KARIMAH HASSAN: Oh my god, big smile on my face. Thank you. 



Thank you for listening to This Being Human. You can see images from the Strangers Yearbook, the Goldprint and more of Karimah Hassan’s work by following the links in the show notes.


This Being Human is produced by Antica in partnership with TVO. Our Senior Producer is Kevin Sexton. Our associate producer is Zana [Zah-nuh] Shammi. Additional editorial support from Lisa Gabriele.


Mixing and sound design by Phil Wilson. Original music by Boombox Sound.


Stuart Coxe is the president of Antica Productions. Katie O’Connor is TVO’s senior producer of podcasts. Laurie Few is the executive for digital at TVO.


This Being Human is generously supported by the Aga Khan Museum, one of the world’s leading institutions that explores the artistic, intellectual and scientific heritage of Muslim civilizations around the world. For more information about the museum go to www.agakhanmuseum.org


The Museum wishes to thank Nadir and Shabin Mohamed for their philanthropic support to develop and produce This Being Human.

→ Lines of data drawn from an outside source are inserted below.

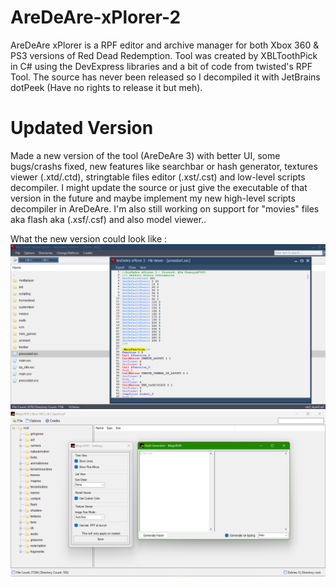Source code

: # AreDeAre-xPlorer-2
AreDeAre xPlorer is a RPF editor and archive manager for both Xbox 360 &amp; PS3 versions of Red Dead Redemption.
Tool was created by XBLToothPick in C# using the DevExpress libraries and a bit of code from twisted's RPF Tool.
The source has never been released so I decompiled it with JetBrains dotPeek (Have no rights to release it but meh).

# Updated Version
Made a new version of the tool (AreDeAre 3) with better UI, some bugs/crashs fixed, new features like searchbar or hash generator, textures viewer (.xtd/.ctd), stringtable files editor (.xst/.cst) and low-level scripts decompiler.
I might update the source or just give the executable of that version in the future and maybe implement my new high-level scripts decompiler in AreDeAre. I'm also still working on support for "movies" files aka flash aka (.xsf/.csf) and also model viewer..

What the new version could look like :
![Screenshot](screenshot.png)
![Screenshot](screenshot1.png)

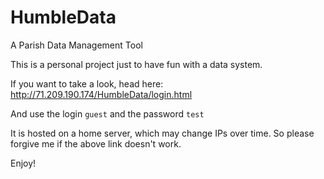 # HumbleData
A Parish Data Management Tool

This is a personal project just to have fun with a data system.

If you want to take a look, head here: http://71.209.190.174/HumbleData/login.html

And use the login `guest` and the password `test` 

It is hosted on a home server, which may change IPs over time. So please forgive me if the above link doesn't work.

Enjoy!
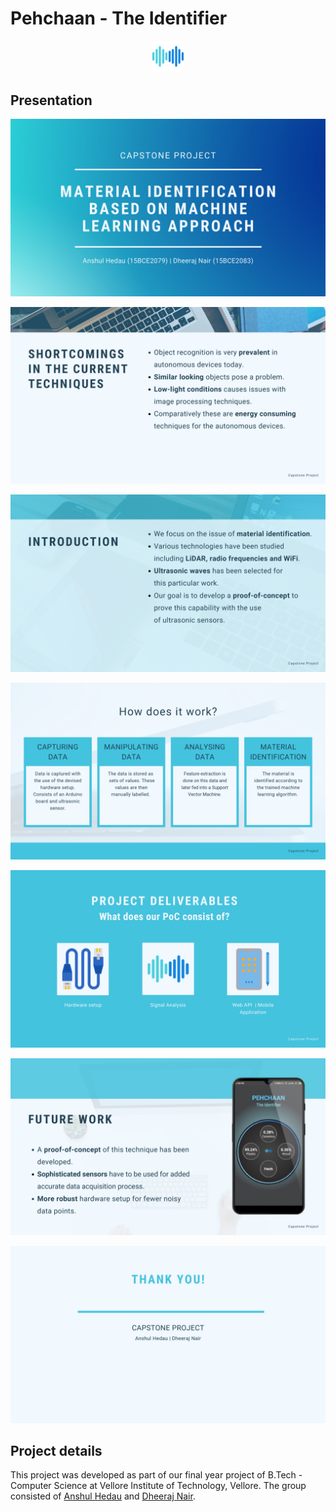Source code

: # Pehchaan - The Identifier

<p align = "center"><img src="../Pictures/App Logo.png" width = 10%"></img></p>
    
## Presentation
<p align = "center"><img src="Slides/Slide-0001.jpg"></img></p>
<p align = "center"><img src="Slides/Slide-0002.jpg"></img></p>
<p align = "center"><img src="Slides/Slide-0003.jpg"></img></p>
<p align = "center"><img src="Slides/Slide-0004.jpg"></img></p>
<p align = "center"><img src="Slides/Slide-0005.jpg"></img></p>
<p align = "center"><img src="Slides/Slide-0006.jpg"></img></p>
<p align = "center"><img src="Slides/Slide-0007.jpg"></img></p>

## Project details
This project was developed as part of our final year project of B.Tech - Computer Science at Vellore Institute of Technology, Vellore. The group consisted of [Anshul Hedau](https://www.linkedin.com/in/anshul-hedau) and [Dheeraj Nair](https://www.linkedin.com/in/dheeraj1998).
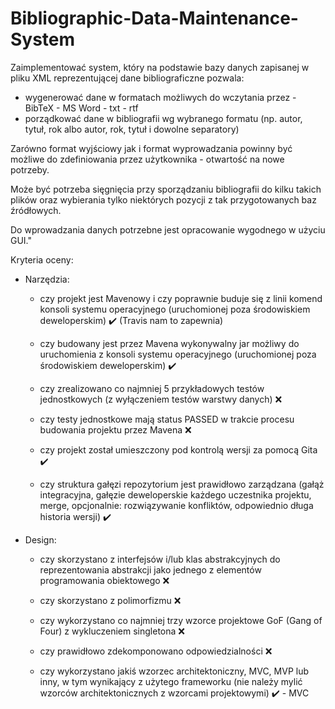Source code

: # Bibliographic-Data-Maintenance-System

Zaimplementować system, który na podstawie bazy danych zapisanej w  pliku XML reprezentującej dane bibliograficzne pozwala:
- wygenerować dane w formatach możliwych do wczytania przez - BibTeX - MS Word - txt - rtf
- porządkować dane w bibliografii wg wybranego formatu (np. autor,  tytuł, rok albo autor, rok, tytuł i dowolne separatory) 

Zarówno format wyjściowy jak i format wyprowadzania powinny być możliwe do zdefiniowania przez użytkownika - otwartość na nowe potrzeby.

Może być potrzeba sięgnięcia przy sporządzaniu bibliografii do kilku takich plików oraz wybierania tylko niektórych pozycji z tak przygotowanych baz źródłowych. 

Do wprowadzania danych potrzebne jest opracowanie wygodnego w użyciu GUI."

Kryteria oceny:

- Narzędzia:

    - czy projekt jest Mavenowy i czy poprawnie buduje się z linii komend konsoli systemu operacyjnego (uruchomionej poza środowiskiem deweloperskim) 
    :heavy_check_mark: (Travis nam to zapewnia)

    - czy budowany jest przez Mavena wykonywalny jar możliwy do uruchomienia z konsoli systemu operacyjnego (uruchomionej poza środowiskiem deweloperskim) 
    :heavy_check_mark:

    - czy zrealizowano co najmniej 5 przykładowych testów jednostkowych (z wyłączeniem testów warstwy danych) 
    :x:

    - czy testy jednostkowe mają status PASSED w trakcie procesu budowania projektu przez Mavena 
    :x:

    - czy projekt został umieszczony pod kontrolą wersji za pomocą Gita 
    :heavy_check_mark:

    - czy struktura gałęzi repozytorium jest prawidłowo zarządzana (gałąż integracyjna, gałęzie deweloperskie każdego uczestnika projektu, merge, opcjonalnie: rozwiązywanie konfliktów, odpowiednio długa historia wersji) 
    :heavy_check_mark:

- Design:

    - czy skorzystano z interfejsów i/lub klas abstrakcyjnych do reprezentowania abstrakcji jako jednego z elementów programowania obiektowego
    :x:

    - czy skorzystano z polimorfizmu 
    :x:

    - czy wykorzystano co najmniej trzy wzorce projektowe GoF (Gang of Four) z wykluczeniem singletona 
    :x:

    - czy prawidłowo zdekomponowano odpowiedzialności 
    :x:

    - czy wykorzystano jakiś wzorzec architektoniczny, MVC, MVP lub inny, w tym wynikający z użytego frameworku (nie należy mylić wzorców architektonicznych z wzorcami projektowymi) 
    :heavy_check_mark: - MVC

Born in Wales with Yemeni and Bangladeshi heritage, Karimah has an expressive, bold aesthetic and is heralded for "taking stories of community gatekeepers full circle, from the canvas to the streets." Karimah creates live paintings at performance events across London and New York to highlight the importance of communities in the city.

In the episode, Karimah Hassan talks about:

  • Working at the cutting edge of London's dynamic and bustling arts scene
  • Reframing her approach to being an empath, and how it enables Karimah to be more sustainable in her service
  • The paradox of her new book, The Strangers Yearbook
  • What it means to be Bangladeshi, Yemeni, and Welsh
  • How Karimah connected to her heart, and Allah, from a place of love and not fear
  • Why she thinks the NFT world is the future of art, and how it leads to a more democratic and transparent space for artists


"The things that stay with us are often the ones that have the most emotional intensity."

"We can clear ourselves of our own filters, we have this connection to our memories, also our future. It sounds otherworldly, but I think it's just part of the truth. It's connection."

"We feel like we have a right to some people's lives, but it's all just like layers of masks and layers of vulnerability."

"Just because we don't necessarily wear that identity and those memories proudly, it doesn't mean they're not part of us, but sometimes we just have to give time to process."